-- TASK TO COMPLETE --
Take each line of the data that contains the string "name" and copy it.

--- THE RECORDS ---

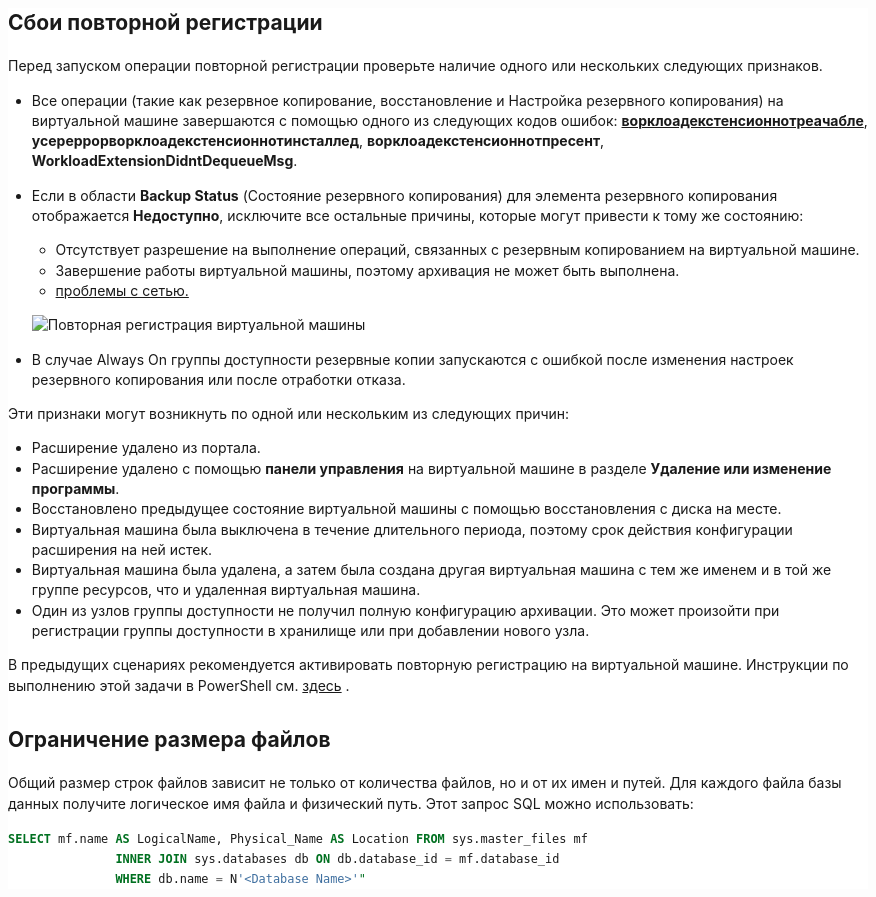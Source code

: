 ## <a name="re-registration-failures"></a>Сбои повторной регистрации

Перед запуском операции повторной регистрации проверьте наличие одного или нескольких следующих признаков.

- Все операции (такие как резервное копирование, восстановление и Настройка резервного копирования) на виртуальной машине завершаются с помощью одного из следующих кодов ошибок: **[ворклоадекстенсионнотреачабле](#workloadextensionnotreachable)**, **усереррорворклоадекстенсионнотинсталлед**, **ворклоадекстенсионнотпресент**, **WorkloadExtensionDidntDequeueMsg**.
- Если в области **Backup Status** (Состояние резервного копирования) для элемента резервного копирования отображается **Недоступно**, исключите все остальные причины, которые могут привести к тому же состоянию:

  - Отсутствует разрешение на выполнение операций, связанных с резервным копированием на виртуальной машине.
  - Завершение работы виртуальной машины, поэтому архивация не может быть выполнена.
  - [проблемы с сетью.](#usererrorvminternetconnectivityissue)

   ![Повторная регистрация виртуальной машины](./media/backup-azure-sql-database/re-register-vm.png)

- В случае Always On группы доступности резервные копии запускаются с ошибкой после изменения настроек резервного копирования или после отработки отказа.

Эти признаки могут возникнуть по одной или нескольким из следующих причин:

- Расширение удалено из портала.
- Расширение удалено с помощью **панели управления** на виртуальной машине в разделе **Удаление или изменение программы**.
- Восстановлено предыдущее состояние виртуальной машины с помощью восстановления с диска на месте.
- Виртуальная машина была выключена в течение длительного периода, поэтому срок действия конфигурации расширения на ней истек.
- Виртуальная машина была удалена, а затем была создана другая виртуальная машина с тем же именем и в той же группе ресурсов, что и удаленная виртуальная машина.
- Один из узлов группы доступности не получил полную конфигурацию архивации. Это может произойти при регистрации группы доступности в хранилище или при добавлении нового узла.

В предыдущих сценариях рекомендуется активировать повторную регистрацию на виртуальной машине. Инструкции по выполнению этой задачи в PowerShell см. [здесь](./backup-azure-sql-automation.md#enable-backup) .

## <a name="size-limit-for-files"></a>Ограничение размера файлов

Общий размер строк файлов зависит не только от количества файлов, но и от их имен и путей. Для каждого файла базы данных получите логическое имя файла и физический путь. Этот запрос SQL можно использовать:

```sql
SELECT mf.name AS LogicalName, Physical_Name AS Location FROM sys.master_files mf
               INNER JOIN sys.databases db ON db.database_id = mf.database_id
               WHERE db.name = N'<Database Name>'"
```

---
--- THE RECORDS ---

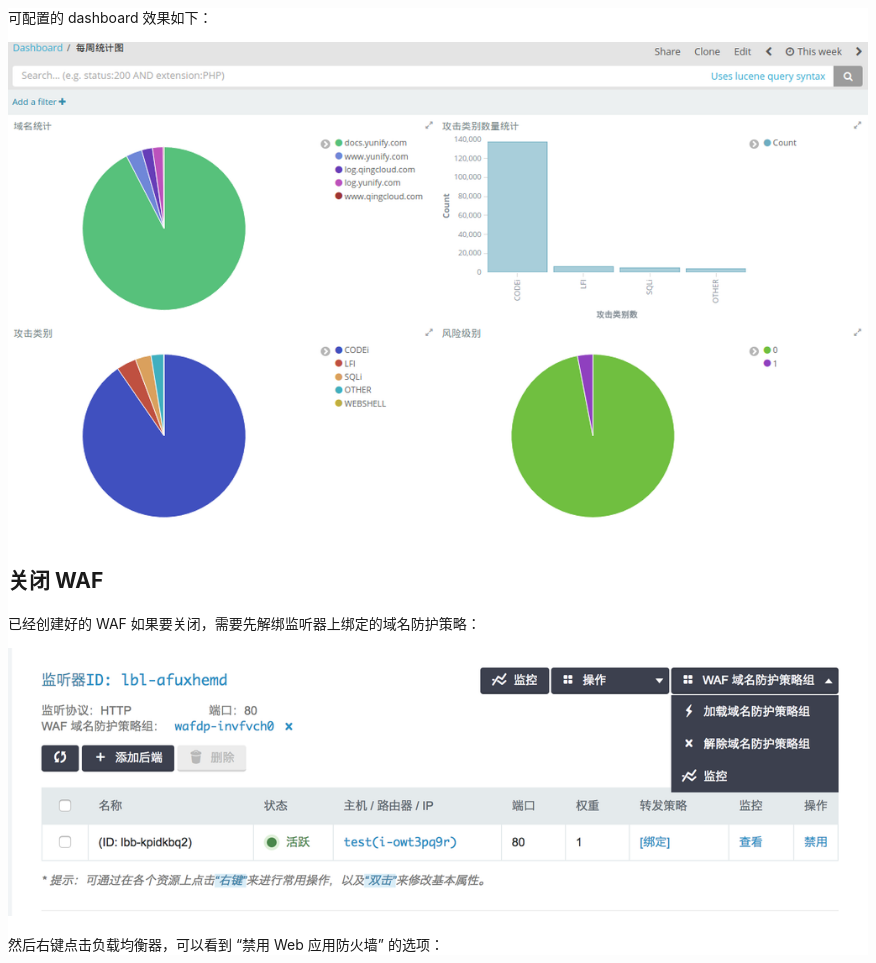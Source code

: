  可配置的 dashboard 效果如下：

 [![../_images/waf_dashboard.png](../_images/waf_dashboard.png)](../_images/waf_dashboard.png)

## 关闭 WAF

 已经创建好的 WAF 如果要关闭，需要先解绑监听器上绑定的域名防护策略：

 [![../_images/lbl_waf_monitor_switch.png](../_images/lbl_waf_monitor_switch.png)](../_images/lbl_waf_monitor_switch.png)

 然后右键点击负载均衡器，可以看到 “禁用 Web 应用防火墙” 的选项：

---
--- THE RECORDS ---

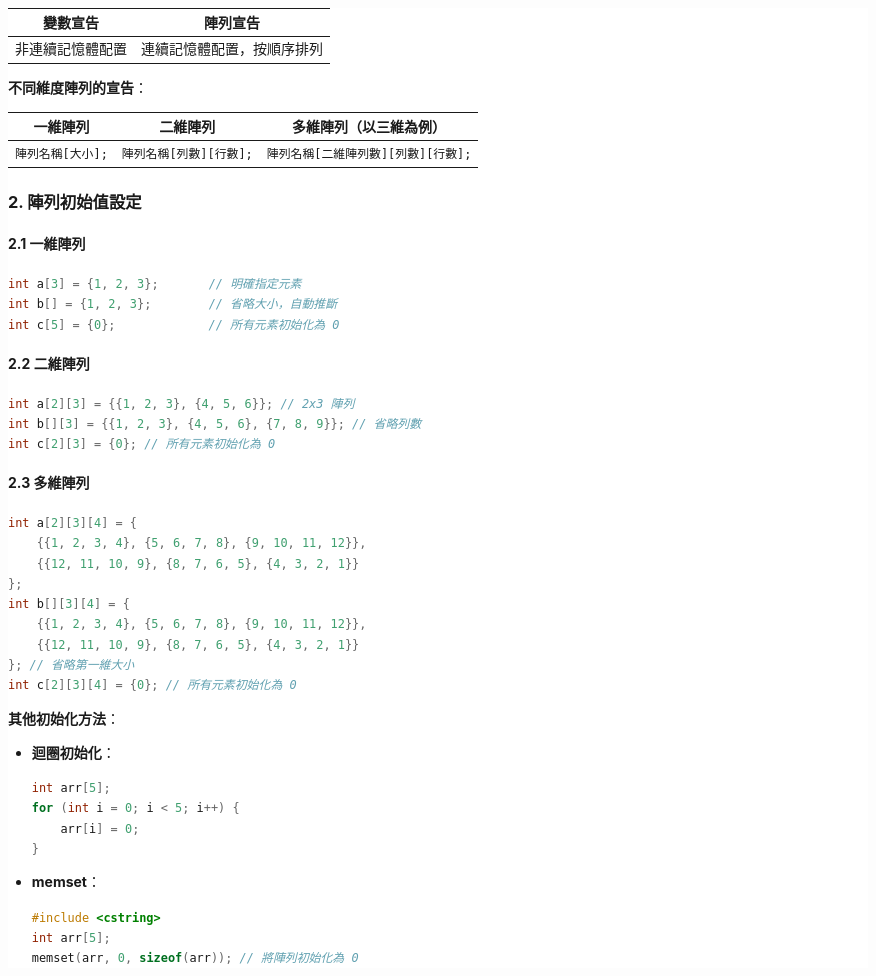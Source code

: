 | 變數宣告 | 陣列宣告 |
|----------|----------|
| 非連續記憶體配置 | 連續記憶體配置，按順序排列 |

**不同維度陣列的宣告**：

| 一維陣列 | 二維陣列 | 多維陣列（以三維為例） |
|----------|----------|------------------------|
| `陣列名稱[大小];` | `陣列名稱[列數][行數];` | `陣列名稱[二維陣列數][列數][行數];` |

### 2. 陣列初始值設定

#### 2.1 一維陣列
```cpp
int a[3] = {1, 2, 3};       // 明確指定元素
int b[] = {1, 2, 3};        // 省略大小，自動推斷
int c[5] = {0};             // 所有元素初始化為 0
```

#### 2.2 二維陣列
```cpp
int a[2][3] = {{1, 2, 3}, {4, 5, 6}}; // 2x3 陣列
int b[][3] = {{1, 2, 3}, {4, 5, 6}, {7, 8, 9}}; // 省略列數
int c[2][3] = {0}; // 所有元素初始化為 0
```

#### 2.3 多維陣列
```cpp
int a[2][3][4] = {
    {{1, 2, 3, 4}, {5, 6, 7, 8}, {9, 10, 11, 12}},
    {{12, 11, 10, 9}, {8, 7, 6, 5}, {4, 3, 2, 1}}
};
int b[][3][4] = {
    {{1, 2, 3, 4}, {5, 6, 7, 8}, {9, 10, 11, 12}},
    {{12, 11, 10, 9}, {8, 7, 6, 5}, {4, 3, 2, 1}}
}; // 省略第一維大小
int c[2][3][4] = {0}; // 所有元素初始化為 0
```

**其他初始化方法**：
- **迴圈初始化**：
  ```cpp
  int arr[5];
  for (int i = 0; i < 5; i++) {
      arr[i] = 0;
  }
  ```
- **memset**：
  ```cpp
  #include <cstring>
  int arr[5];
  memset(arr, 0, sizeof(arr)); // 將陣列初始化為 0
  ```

---

-- RESPONSE TO THE EXERCISE --
: ## <a name="re-registration-failures"></a>Сбои повторной регистрации
## <a name="size-limit-for-files"></a>Ограничение размера файлов
SELECT mf.name AS LogicalName, Physical_Name AS Location FROM sys.master_files mf
               WHERE db.name = N'<Database Name>'"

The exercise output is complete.